● Task material

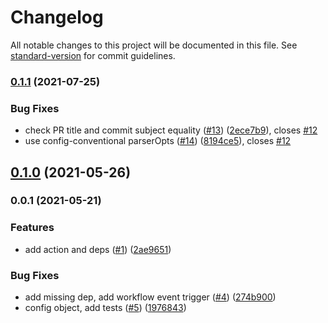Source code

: # Changelog

All notable changes to this project will be documented in this file. See [standard-version](https://github.com/conventional-changelog/standard-version) for commit guidelines.

### [0.1.1](https://github.com/CondeNast/conventional-pull-request/compare/v0.1.0...v0.1.1) (2021-07-25)


### Bug Fixes

* check PR title and commit subject equality ([#13](https://github.com/CondeNast/conventional-pull-request/issues/13)) ([2ece7b9](https://github.com/CondeNast/conventional-pull-request/commit/2ece7b9853f4694626250e611203e474911f803d)), closes [#12](https://github.com/CondeNast/conventional-pull-request/issues/12)
* use config-conventional parserOpts ([#14](https://github.com/CondeNast/conventional-pull-request/issues/14)) ([8194ce5](https://github.com/CondeNast/conventional-pull-request/commit/8194ce551261c4cb3687da8213b35915571c25c1)), closes [#12](https://github.com/CondeNast/conventional-pull-request/issues/12)

## [0.1.0](https://github.com/CondeNast/conventional-pull-request/compare/v0.0.2...v0.1.0) (2021-05-26)

### 0.0.1 (2021-05-21)


### Features

* add action and deps ([#1](https://github.com/CondeNast/conventional-pull-request/issues/1)) ([2ae9651](https://github.com/CondeNast/conventional-pull-request/commit/2ae9651614d7ddb446207063dfb4b47abdeced61))


### Bug Fixes

* add missing dep, add workflow event trigger ([#4](https://github.com/CondeNast/conventional-pull-request/issues/4)) ([274b900](https://github.com/CondeNast/conventional-pull-request/commit/274b900a42d548f09d45afebdcd2caf346727021))
* config object, add tests ([#5](https://github.com/CondeNast/conventional-pull-request/issues/5)) ([1976843](https://github.com/CondeNast/conventional-pull-request/commit/1976843e827f46e4799ff540e65acc2ce6a4fe61))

● Exercise goal
Write out the material above once more, exactly as it reads, with no pictures.

● Exercise response
Source code

: # Changelog

All notable changes to this project will be documented in this file. See [standard-version](https://github.com/conventional-changelog/standard-version) for commit guidelines.

### [0.1.1](https://github.com/CondeNast/conventional-pull-request/compare/v0.1.0...v0.1.1) (2021-07-25)


### Bug Fixes

* check PR title and commit subject equality ([#13](https://github.com/CondeNast/conventional-pull-request/issues/13)) ([2ece7b9](https://github.com/CondeNast/conventional-pull-request/commit/2ece7b9853f4694626250e611203e474911f803d)), closes [#12](https://github.com/CondeNast/conventional-pull-request/issues/12)
* use config-conventional parserOpts ([#14](https://github.com/CondeNast/conventional-pull-request/issues/14)) ([8194ce5](https://github.com/CondeNast/conventional-pull-request/commit/8194ce551261c4cb3687da8213b35915571c25c1)), closes [#12](https://github.com/CondeNast/conventional-pull-request/issues/12)

## [0.1.0](https://github.com/CondeNast/conventional-pull-request/compare/v0.0.2...v0.1.0) (2021-05-26)

### 0.0.1 (2021-05-21)


### Features

* add action and deps ([#1](https://github.com/CondeNast/conventional-pull-request/issues/1)) ([2ae9651](https://github.com/CondeNast/conventional-pull-request/commit/2ae9651614d7ddb446207063dfb4b47abdeced61))


### Bug Fixes

* add missing dep, add workflow event trigger ([#4](https://github.com/CondeNast/conventional-pull-request/issues/4)) ([274b900](https://github.com/CondeNast/conventional-pull-request/commit/274b900a42d548f09d45afebdcd2caf346727021))
* config object, add tests ([#5](https://github.com/CondeNast/conventional-pull-request/issues/5)) ([1976843](https://github.com/CondeNast/conventional-pull-request/commit/1976843e827f46e4799ff540e65acc2ce6a4fe61))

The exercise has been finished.